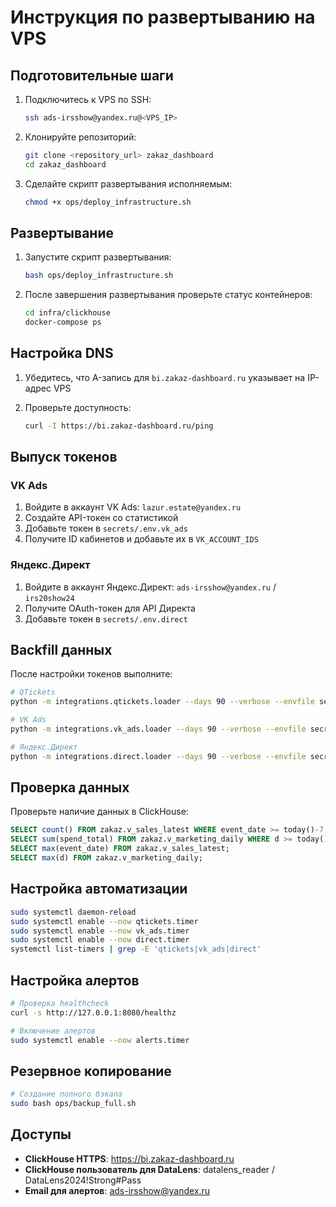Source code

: # Инструкция по развертыванию на VPS

## Подготовительные шаги

1. Подключитесь к VPS по SSH:
   ```bash
   ssh ads-irsshow@yandex.ru@<VPS_IP>
   ```

2. Клонируйте репозиторий:
   ```bash
   git clone <repository_url> zakaz_dashboard
   cd zakaz_dashboard
   ```

3. Сделайте скрипт развертывания исполняемым:
   ```bash
   chmod +x ops/deploy_infrastructure.sh
   ```

## Развертывание

1. Запустите скрипт развертывания:
   ```bash
   bash ops/deploy_infrastructure.sh
   ```

2. После завершения развертывания проверьте статус контейнеров:
   ```bash
   cd infra/clickhouse
   docker-compose ps
   ```

## Настройка DNS

1. Убедитесь, что A-запись для `bi.zakaz-dashboard.ru` указывает на IP-адрес VPS

2. Проверьте доступность:
   ```bash
   curl -I https://bi.zakaz-dashboard.ru/ping
   ```

## Выпуск токенов

### VK Ads

1. Войдите в аккаунт VK Ads: `lazur.estate@yandex.ru`
2. Создайте API-токен со статистикой
3. Добавьте токен в `secrets/.env.vk_ads`
4. Получите ID кабинетов и добавьте их в `VK_ACCOUNT_IDS`

### Яндекс.Директ

1. Войдите в аккаунт Яндекс.Директ: `ads-irsshow@yandex.ru` / `irs20show24`
2. Получите OAuth-токен для API Директа
3. Добавьте токен в `secrets/.env.direct`

## Backfill данных

После настройки токенов выполните:

```bash
# QTickets
python -m integrations.qtickets.loader --days 90 --verbose --envfile secrets/.env.qtickets --ch-env secrets/.env.ch

# VK Ads
python -m integrations.vk_ads.loader --days 90 --verbose --envfile secrets/.env.vk_ads --ch-env secrets/.env.ch

# Яндекс.Директ
python -m integrations.direct.loader --days 90 --verbose --envfile secrets/.env.direct --ch-env secrets/.env.ch
```

## Проверка данных

Проверьте наличие данных в ClickHouse:

```sql
SELECT count() FROM zakaz.v_sales_latest WHERE event_date >= today()-7;
SELECT sum(spend_total) FROM zakaz.v_marketing_daily WHERE d >= today()-7;
SELECT max(event_date) FROM zakaz.v_sales_latest;
SELECT max(d) FROM zakaz.v_marketing_daily;
```

## Настройка автоматизации

```bash
sudo systemctl daemon-reload
sudo systemctl enable --now qtickets.timer
sudo systemctl enable --now vk_ads.timer
sudo systemctl enable --now direct.timer
systemctl list-timers | grep -E 'qtickets|vk_ads|direct'
```

## Настройка алертов

```bash
# Проверка healthcheck
curl -s http://127.0.0.1:8080/healthz

# Включение алертов
sudo systemctl enable --now alerts.timer
```

## Резервное копирование

```bash
# Создание полного бэкапа
sudo bash ops/backup_full.sh
```

## Доступы

- **ClickHouse HTTPS**: https://bi.zakaz-dashboard.ru
- **ClickHouse пользователь для DataLens**: datalens_reader / DataLens2024!Strong#Pass
- **Email для алертов**: ads-irsshow@yandex.ru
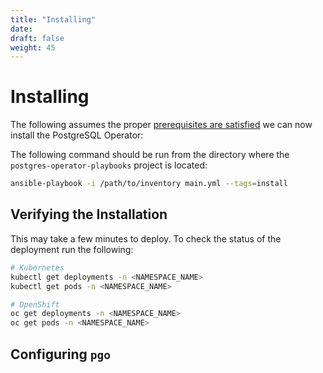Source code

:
 ```yaml
---
title: "Installing"
date:
draft: false
weight: 45
---
```


# Installing

The following assumes the proper [prerequisites are satisfied](/getting-started/prerequisites) 
we can now install the PostgreSQL Operator:

The following command should be run from the directory where the 
`postgres-operator-playbooks` project is located:

```bash
ansible-playbook -i /path/to/inventory main.yml --tags=install
```

## Verifying the Installation

This may take a few minutes to deploy.  To check the status of the deployment run 
the following:

```bash
# Kubernetes
kubectl get deployments -n <NAMESPACE_NAME>
kubectl get pods -n <NAMESPACE_NAME>

# OpenShift
oc get deployments -n <NAMESPACE_NAME>
oc get pods -n <NAMESPACE_NAME>
```

## Configuring `pgo`

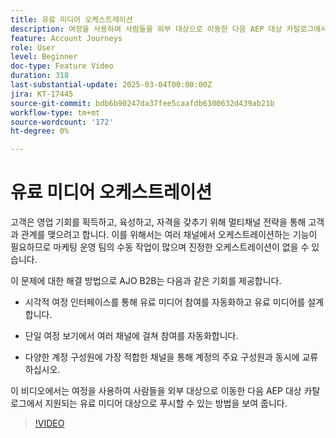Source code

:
 ```yaml
---
title: 유료 미디어 오케스트레이션
description: 여정을 사용하여 사람들을 외부 대상으로 이동한 다음 AEP 대상 카탈로그에서 지원되는 유료 미디어 대상으로 푸시하는 방법을 알아봅니다.
feature: Account Journeys
role: User
level: Beginner
doc-type: Feature Video
duration: 318
last-substantial-update: 2025-03-04T00:00:00Z
jira: KT-17445
source-git-commit: bdb6b90247da37fee5caafdb6300632d439ab21b
workflow-type: tm+mt
source-wordcount: '172'
ht-degree: 0%

---
```



# 유료 미디어 오케스트레이션

고객은 영업 기회를 획득하고, 육성하고, 자격을 갖추기 위해 멀티채널 전략을 통해 고객과 관계를 맺으려고 합니다. 이를 위해서는 여러 채널에서 오케스트레이션하는 기능이 필요하므로 마케팅 운영 팀의 수동 작업이 많으며 진정한 오케스트레이션이 없을 수 있습니다.

이 문제에 대한 해결 방법으로 AJO B2B는 다음과 같은 기회를 제공합니다.

* 시각적 여정 인터페이스를 통해 유료 미디어 참여를 자동화하고 유료 미디어를 설계합니다.

* 단일 여정 보기에서 여러 채널에 걸쳐 참여를 자동화합니다.

* 다양한 계정 구성원에 가장 적합한 채널을 통해 계정의 주요 구성원과 동시에 교류하십시오.

이 비디오에서는 여정을 사용하여 사람들을 외부 대상으로 이동한 다음 AEP 대상 카탈로그에서 지원되는 유료 미디어 대상으로 푸시할 수 있는 방법을 보여 줍니다.

>[!VIDEO](https://video.tv.adobe.com/v/3448679/?learn=on&enablevpops&captions=kor)

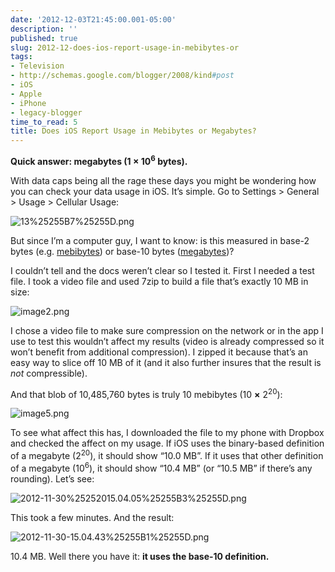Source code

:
 ```yaml
---
date: '2012-12-03T21:45:00.001-05:00'
description: ''
published: true
slug: 2012-12-does-ios-report-usage-in-mebibytes-or
tags:
- Television
- http://schemas.google.com/blogger/2008/kind#post
- iOS
- Apple
- iPhone
- legacy-blogger
time_to_read: 5
title: Does iOS Report Usage in Mebibytes or Megabytes?
---
```



<strong>Quick answer: megabytes (1 × 10<sup>6</sup> bytes).</strong>

With data caps being all the rage these days you might be wondering how you can check your data usage in iOS. It’s simple. Go to Settings &gt; General &gt; Usage &gt; Cellular Usage:

![13%25255B7%25255D.png](13%25255B7%25255D.png)

But since I’m a computer guy, I want to know: is this measured in base-2 bytes (e.g. [mebibytes](http://en.wikipedia.org/wiki/Mebibyte)) or base-10 bytes ([megabytes](http://en.wikipedia.org/wiki/Megabyte))? 

I couldn’t tell and the docs weren’t clear so I tested it. First I needed a test file. I took a video file and used 7zip to build a file that’s exactly 10 MB in size:

![image2.png](image2.png)

I chose a video file to make sure compression on the network or in the app I use to test this wouldn’t affect my results (video is already compressed so it won’t benefit from additional compression). I zipped it because that’s an easy way to slice off 10 MB of it (and it also further insures that the result is *not* compressible).

And that blob of 10,485,760 bytes is truly 10 mebibytes (10 **×** 2<sup>20</sup>):

![image5.png](image5.png)

To see what affect this has, I downloaded the file to my phone with Dropbox and checked the affect on my usage. If iOS uses the binary-based definition of a megabyte (2<sup>20</sup>), it should show “10.0 MB”. If it uses that other definition of a megabyte (10<sup>6</sup>), it should show “10.4 MB” (or “10.5 MB” if there’s any rounding). Let’s see:  

![2012-11-30%25252015.04.05%25255B3%25255D.png](2012-11-30%25252015.04.05%25255B3%25255D.png)

This took a few minutes. And the result:  

![2012-11-30-15.04.43%25255B1%25255D.png](2012-11-30-15.04.43%25255B1%25255D.png)        

10.4 MB. Well there you have it: <strong>it uses the base-10 definition.</strong>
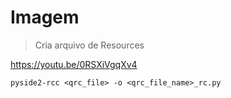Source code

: # Imagem

> Cria arquivo de Resources 

https://youtu.be/0RSXiVgqXv4

```shell
pyside2-rcc <qrc_file> -o <qrc_file_name>_rc.py
```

> [HOW TO COMPLETE THIS TASK]: Every line in the data that holds "Яндекс" should be copied out.

> [SOLUTION FOR THIS TASK]:
### Яндекс.Директ
1. Войдите в аккаунт Яндекс.Директ: `ads-irsshow@yandex.ru` / `irs20show24`
# Яндекс.Директ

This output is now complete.